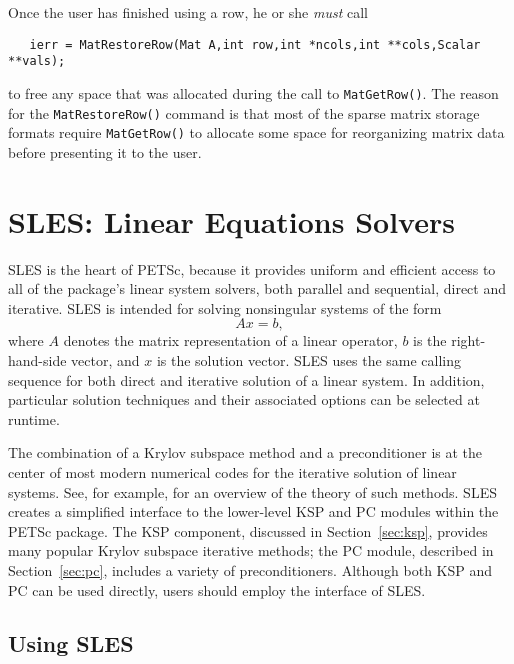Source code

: Once the user has finished using a row, he or she {\em must} call 
\begin{verbatim}
   ierr = MatRestoreRow(Mat A,int row,int *ncols,int **cols,Scalar **vals);
\end{verbatim}
to free any space that was allocated during the call to {\tt MatGetRow()}.
The reason for the {\tt MatRestoreRow()} command is that most of the
sparse matrix storage formats require {\tt MatGetRow()} to allocate
some space for reorganizing matrix data before presenting it to the user.
 

\chapter{SLES: Linear Equations Solvers} 
\label{ch:sles}

SLES is the heart of PETSc, because it provides uniform and efficient access 
to all of the package's linear system solvers, both parallel and sequential,
direct and iterative.
SLES is intended for solving nonsingular systems of the form
\begin{equation}
   A x = b,
\label{eq:Ax=b}
\end{equation}
where $ A$ denotes the matrix representation of a linear operator, $b$
is the right-hand-side vector, and $ x $ is the solution vector.  SLES
uses the same calling sequence for both direct and iterative solution
of a linear system.  In addition, particular solution techniques and
their associated options can be selected at runtime.

The combination of a Krylov subspace method and a preconditioner is at
the center of most modern numerical codes for the iterative solution of
linear systems.  See, for example, \cite{fgn} for an overview of the theory
of such methods.  SLES creates a simplified interface to the
lower-level KSP and PC modules within the PETSc package.  The KSP component, 
discussed in
Section~\ref{sec:ksp}, provides many popular Krylov
 subspace iterative methods;
the PC module, described in Section~\ref{sec:pc}, includes a
variety of preconditioners.  Although both  KSP and PC can be used
directly, users should employ the interface of SLES.

\section{Using SLES} 
\label{sec:usingsles}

= = =

## WHAT IS BEING ASKED
"to all of the" marks the last line to keep. Retype every line from the start of the entries through that one, exactly, and drop the pictures.

## EXERCISE RESULT
Source code

: Once the user has finished using a row, he or she {\em must} call 
\begin{verbatim}
   ierr = MatRestoreRow(Mat A,int row,int *ncols,int **cols,Scalar **vals);
\end{verbatim}
to free any space that was allocated during the call to {\tt MatGetRow()}.
The reason for the {\tt MatRestoreRow()} command is that most of the
sparse matrix storage formats require {\tt MatGetRow()} to allocate
some space for reorganizing matrix data before presenting it to the user.
 

\chapter{SLES: Linear Equations Solvers} 
\label{ch:sles}

SLES is the heart of PETSc, because it provides uniform and efficient access 
to all of the package's linear system solvers, both parallel and sequential,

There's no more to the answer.